CERT NZ, the incident response and cybersecurity branch of the central government, has advised on what to look out for, as scammers look to exploit the tragic event last Friday that left 49 dead.
Cybercrooks are sending phishing emails that contain links to fake online banking logins, or fraudulent accounts that pose as legitimate donation pages.
Malicious video files that contain embedded malware are also reportedly being widely shared online, CERT NZ said.
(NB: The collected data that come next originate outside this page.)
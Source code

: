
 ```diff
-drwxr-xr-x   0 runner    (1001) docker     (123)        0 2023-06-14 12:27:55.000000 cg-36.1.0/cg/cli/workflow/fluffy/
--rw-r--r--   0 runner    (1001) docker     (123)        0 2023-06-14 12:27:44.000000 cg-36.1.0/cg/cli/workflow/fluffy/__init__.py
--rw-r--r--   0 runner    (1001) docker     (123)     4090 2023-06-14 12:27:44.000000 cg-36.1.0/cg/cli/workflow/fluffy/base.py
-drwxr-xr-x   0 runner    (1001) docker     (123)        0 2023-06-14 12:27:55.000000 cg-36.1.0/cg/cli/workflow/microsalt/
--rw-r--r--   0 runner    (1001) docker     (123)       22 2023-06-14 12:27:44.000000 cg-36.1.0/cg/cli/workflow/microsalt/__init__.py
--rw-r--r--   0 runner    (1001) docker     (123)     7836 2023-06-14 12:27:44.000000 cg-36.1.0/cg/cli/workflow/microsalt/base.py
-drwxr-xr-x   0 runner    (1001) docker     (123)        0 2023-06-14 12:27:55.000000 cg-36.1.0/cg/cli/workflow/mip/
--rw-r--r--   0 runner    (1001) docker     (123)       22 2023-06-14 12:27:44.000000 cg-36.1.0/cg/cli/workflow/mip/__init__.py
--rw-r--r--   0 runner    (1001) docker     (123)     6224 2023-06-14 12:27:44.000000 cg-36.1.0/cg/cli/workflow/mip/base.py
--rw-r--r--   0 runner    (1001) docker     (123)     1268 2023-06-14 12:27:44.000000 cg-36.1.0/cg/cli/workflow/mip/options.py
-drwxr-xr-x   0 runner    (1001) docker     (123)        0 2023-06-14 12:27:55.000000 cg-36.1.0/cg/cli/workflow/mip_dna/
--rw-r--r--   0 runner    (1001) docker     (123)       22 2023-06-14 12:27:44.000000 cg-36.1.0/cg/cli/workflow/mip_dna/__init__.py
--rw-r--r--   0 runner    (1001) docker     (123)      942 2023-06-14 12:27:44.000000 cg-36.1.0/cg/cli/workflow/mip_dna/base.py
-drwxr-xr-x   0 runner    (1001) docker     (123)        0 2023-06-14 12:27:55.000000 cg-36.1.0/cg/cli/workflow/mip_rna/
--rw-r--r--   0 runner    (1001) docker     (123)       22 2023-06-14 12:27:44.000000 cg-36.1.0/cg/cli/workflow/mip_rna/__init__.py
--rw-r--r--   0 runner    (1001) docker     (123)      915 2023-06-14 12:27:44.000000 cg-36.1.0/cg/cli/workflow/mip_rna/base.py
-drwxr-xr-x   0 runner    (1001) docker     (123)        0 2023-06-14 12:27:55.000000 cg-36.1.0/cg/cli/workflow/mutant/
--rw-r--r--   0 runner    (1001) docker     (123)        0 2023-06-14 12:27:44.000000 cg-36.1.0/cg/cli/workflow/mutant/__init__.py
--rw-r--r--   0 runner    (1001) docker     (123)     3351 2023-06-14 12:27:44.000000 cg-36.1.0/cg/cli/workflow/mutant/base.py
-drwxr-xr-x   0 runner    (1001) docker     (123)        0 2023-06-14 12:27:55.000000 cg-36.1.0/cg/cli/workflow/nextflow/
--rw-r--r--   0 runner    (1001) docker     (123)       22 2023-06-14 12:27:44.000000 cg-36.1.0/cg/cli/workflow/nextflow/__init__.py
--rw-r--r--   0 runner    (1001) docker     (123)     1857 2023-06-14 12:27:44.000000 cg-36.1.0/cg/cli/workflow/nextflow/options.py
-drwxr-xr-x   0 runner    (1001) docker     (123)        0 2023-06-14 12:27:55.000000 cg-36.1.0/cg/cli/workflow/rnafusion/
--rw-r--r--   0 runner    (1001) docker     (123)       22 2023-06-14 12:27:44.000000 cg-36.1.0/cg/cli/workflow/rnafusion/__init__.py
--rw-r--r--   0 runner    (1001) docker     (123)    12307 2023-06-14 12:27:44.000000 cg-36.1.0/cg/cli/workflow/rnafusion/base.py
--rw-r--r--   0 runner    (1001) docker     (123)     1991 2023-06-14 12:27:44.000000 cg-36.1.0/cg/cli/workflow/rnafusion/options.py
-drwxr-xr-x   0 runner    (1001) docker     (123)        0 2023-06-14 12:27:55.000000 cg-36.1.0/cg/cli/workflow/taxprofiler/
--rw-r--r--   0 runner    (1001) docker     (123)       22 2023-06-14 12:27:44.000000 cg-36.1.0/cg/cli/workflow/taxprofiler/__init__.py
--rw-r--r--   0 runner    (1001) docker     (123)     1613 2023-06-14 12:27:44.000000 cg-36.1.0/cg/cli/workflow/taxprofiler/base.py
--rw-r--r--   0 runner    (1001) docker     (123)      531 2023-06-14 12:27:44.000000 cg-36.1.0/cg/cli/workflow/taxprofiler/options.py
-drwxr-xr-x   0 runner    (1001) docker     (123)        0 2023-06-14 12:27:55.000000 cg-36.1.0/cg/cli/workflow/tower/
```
Anyone wishing to donate to help the victims and their families are advised to contact official platforms directly, rather than clicking on unsolicited links received via email or found on social media.
CERT NZ also warned that websites are being compromised in order to spread political messages in the wake of the incident.
Attackers are reportedly defacing New Zealand-based websites with statements related to the Christchurch incident, and some website owners have been threatened with denial-of-service attacks to force them offline.
The agency urged anyone who has received phishing emails, malicious videos, or had their website compromised to contact CERT NZ.
Across the Pacific, US-CERT has also warned against tragedy-related scams, urging American citizens to “take caution” online.
It warned: “In the wake of the recent New Zealand mosque shooting, the Cybersecurity and Infrastructure Security Agency (CISA) advises users to watch out for possible malicious cyber activity seeking to capitalize on this tragic event.
“Users should exercise caution in handling emails related to the shooting, even if they appear to originate from trusted sources.
“Fraudulent emails often contain links or attachments that direct users to phishing or malware-infected websites. Emails requesting donations from duplicitous charitable organizations are also common after tragic events.
“Be wary of fraudulent social media pleas, calls, texts, donation websites, and door-to-door solicitations relating to the event.”
“Cybercriminals will always take advantage of terrorist attacks to exploit people financially,” Joseph Carson, chief security scientist and advisory CISO at Thycotic, told The Daily Swig.
“These malicious campaigns will also attempt to steal login credentials and bank details to sell onwards to other cybercriminal groups.
“The best way to avoid such scams is to go directly to official charitable websites and avoid clicking on suspecting links within emails or social media feeds.”
“Heightened emotions are at the heart of what’s known as ‘social engineering’, where attackers exploit human nature,” added Adam Sheehan, behavioral science lead at MWR InfoSecurity, an F-Secure company.
“When our emotions are heightened, we can be more vulnerable to malicious attempts at online influence.
“Criminals will use the emotion of the recent tragedy to lower peoples’ guard. Beware of any emails, links, or webpages which may be exploiting your kindness and desire to help.”